Ambas compañías, ligadas por su origen y desarrollo conjunto, registraron y usaron las marcas “KR”, “Kola Real”, “Cielo” y “Sabor de Oro”. Estas denominaciones fueron inscritas en 1992 por Embotelladora Huancayo, que luego transfirió parte de los derechos a Inversiones Huancayo, vinculada a AJE. En 2002, mediante un contrato de donación, las partes compartieron el uso de estos signos distintivos, lo que por años permitió su coexistencia en el mercado peruano.
Inicio de la disputa legal
La relación cambió en marzo de 2024, cuando ISM denunció a Ajeper por competencia desleal en la modalidad de denigración. Según la empresa, su competidor envió cartas a clientes como Supermercados Peruanos, Corporación Primax y Grifos Espinoza, insinuando que ISM usaba “ilegítimamente” las marcas KR, Kola Real, Cielo y Sabor de Oro. Estas comunicaciones, según Indecopi, afectaron la reputación de la embotelladora.
Indecopi determinó en una primera revisión que los mensajes eran “denigratorios y no veraces”, ya que ISM contaba con autorización para usar dichas marcas. El organismo recordó que la Sala Especializada en Propiedad Intelectual ya había reconocido previamente su uso legítimo.

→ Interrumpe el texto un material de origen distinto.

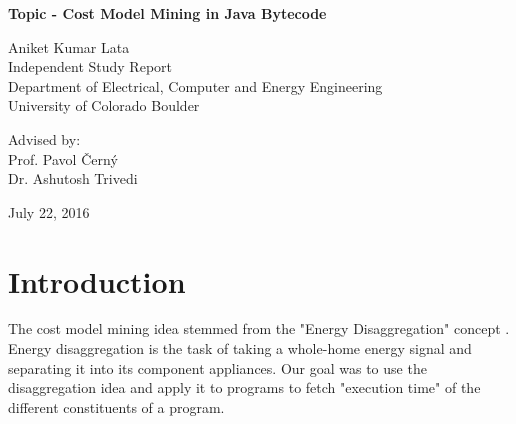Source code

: \documentclass[11pt]{article}
\begin{document}
\vfill
\vfill

{\Large\bf{
Topic - Cost Model Mining in Java Bytecode}}


\vfill
\vfill
\vfill
\vfill

{\Large{Aniket Kumar Lata}}\newline
\\{\Large{Independent Study Report}}\newline
\\{\Large{Department of Electrical, Computer and Energy Engineering}}\newline
\\{\Large{University of Colorado Boulder}} \newline

\vfill
{\Large{Advised by:}}\newline
\\{\Large{Prof. Pavol {\v C}ern\'y }}\newline
\\{\Large{Dr. Ashutosh Trivedi}}\newline
\vfill
\vfill

July 22, 2016

\vfill
\vfill

\newpage
\tableofcontents
\newpage

\section{Introduction}
The cost model mining idea stemmed from the "Energy Disaggregation" concept . Energy disaggregation is the task of taking a whole-home energy signal and separating it into its component appliances. Our goal was to use the disaggregation idea and apply it to programs to fetch "execution time" of the different constituents of a program.\citep{energydisag}
\end{document}
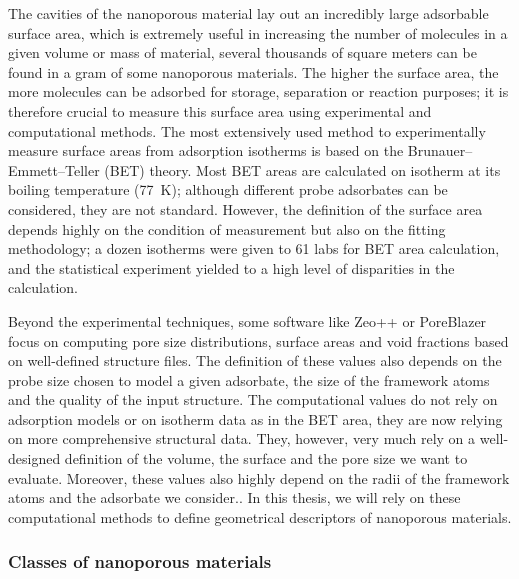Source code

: \documentclass[main.tex]{subfiles}
\begin{document}
The cavities of the nanoporous material lay out an incredibly large adsorbable surface area, which is extremely useful in increasing the number of molecules in a given volume or mass of material, several thousands of square meters can be found in a gram of some nanoporous materials.\autocite{Farha_2012} The higher the surface area, the more molecules can be adsorbed for storage, separation or reaction purposes; it is therefore crucial to measure this surface area using experimental and computational methods. The most extensively used method to experimentally measure surface areas from adsorption isotherms is based on the Brunauer–Emmett–Teller (BET) theory.\autocite{Detsi_2011} Most BET areas are calculated on  isotherm at its boiling temperature (\SI{77}{\kelvin}); although different probe adsorbates can be considered, they are not standard.\autocite{Tian_2017} However, the definition of the surface area depends highly on the condition of measurement but also on the fitting methodology; a dozen isotherms were given to 61 labs for BET area calculation, and the statistical experiment yielded to a high level of disparities in the calculation.\autocite{Osterrieth_2022} 

Beyond the experimental techniques, some software like Zeo++ or PoreBlazer focus on computing pore size distributions, surface areas and void fractions based on well-defined structure files.\autocite{Zeo++,PoreBlazer} The definition of these values also depends on the probe size chosen to model a given adsorbate, the size of the framework atoms and the quality of the input structure. The computational values do not rely on adsorption models or on isotherm data as in the BET area, they are now relying on more comprehensive structural data. They, however, very much rely on a well-designed definition of the volume, the surface and the pore size we want to evaluate. Moreover, these values also highly depend on the radii of the framework atoms and the adsorbate we consider.\autocite{Hung_2021}. In this thesis, we will rely on these computational methods to define geometrical descriptors of nanoporous materials.

\subsubsection{Classes of nanoporous materials}
\end{document}
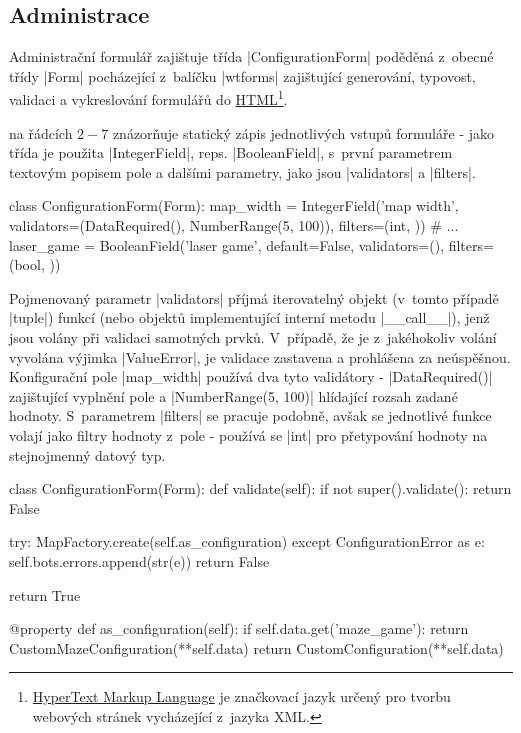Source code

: \subsection{Administrace}
\label{subsec:administration}

\begin{sloppypar}
    Administrační formulář zajištuje třída \ic|ConfigurationForm| poděděná z~obecné třídy \ic|Form| pocházející z~balíčku \ic|wtforms| zajištující generování, typovost, validaci a vykreslování formulářů do \href{https://cs.wikipedia.org/wiki/HyperText_Markup_Language}{HTML}\footnote{\href{https://cs.wikipedia.org/wiki/HyperText_Markup_Language}{HyperText Markup Language} je značkovací jazyk určený pro tvorbu webových stránek vycházející z~jazyka XML.}.

     na řádcích $2-7$ znázorňuje statický zápis jednotlivých vstupů formuláře - jako třída je použita \ic|IntegerField|, reps. \ic|BooleanField|, s~první parametrem textovým popisem pole a dalšími parametry, jako jsou \ic|validators| a \ic|filters|.
\end{sloppypar}

\begin{code}[caption={Ukázka deklarace polí konfiguračního formuláře},label={lst:conf-form-fields}]
class ConfigurationForm(Form):
    map_width = IntegerField('map width',
        validators=(DataRequired(), NumberRange(5, 100)),
        filters=(int, ))
    # ...
    laser_game = BooleanField('laser game',
        default=False, validators=(),
        filters=(bool, ))
\end{code}

\begin{sloppypar}
    Pojmenovaný parametr \ic|validators| příjmá iterovatelný objekt (v~tomto případě \ic|tuple|) funkcí (nebo objektů implementující interní metodu \ic|__call__|), jenž jsou volány při validaci samotných prvků. V~případě, že je z~jakéhokoliv volání vyvolána výjimka \ic|ValueError|, je validace zastavena a prohlášena za neúspěšnou. Konfigurační pole \ic|map_width| používá dva tyto validátory - \ic|DataRequired()| zajištující vyplnění pole a \ic|NumberRange(5, 100)| hlídající rozsah zadané hodnoty. S~parametrem \ic|filters| se pracuje podobně, avšak se jednotlivé funkce volají jako filtry hodnoty z~pole - používá se \ic|int| pro přetypování hodnoty na stejnojmenný datový typ.
\end{sloppypar}

\begin{code}[caption={Implementace vlastních metod v~$ConfigurationForm$},label={lst:conf-form-methods}]
class ConfigurationForm(Form):
    def validate(self):
        if not super().validate():
            return False

        try:
            MapFactory.create(self.as_configuration)
        except ConfigurationError as e:
            self.bots.errors.append(str(e))
            return False

        return True

    @property
    def as_configuration(self):
        if self.data.get('maze_game'):
            return CustomMazeConfiguration(**self.data)
        return CustomConfiguration(**self.data)
\end{code}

Con base en ello, el 7 de mayo de 2024 se admitió a trámite la denuncia presentada por Embotelladora San Miguel.
En junio de 2024, Ajeper presentó sus descargos, señalando que el contrato de donación establecía que el beneficiario no podía transferir ni licenciar los derechos de uso sin la autorización de los demás cotitulares. En ese sentido, sostuvo que el empleo de las marcas por parte de ISM sería “ilegítimo”. La empresa también precisó que las cartas no fueron enviadas masivamente, sino mostradas a clientes durante reuniones privadas, y que actuó en el marco de su derecho a proteger sus intereses comerciales.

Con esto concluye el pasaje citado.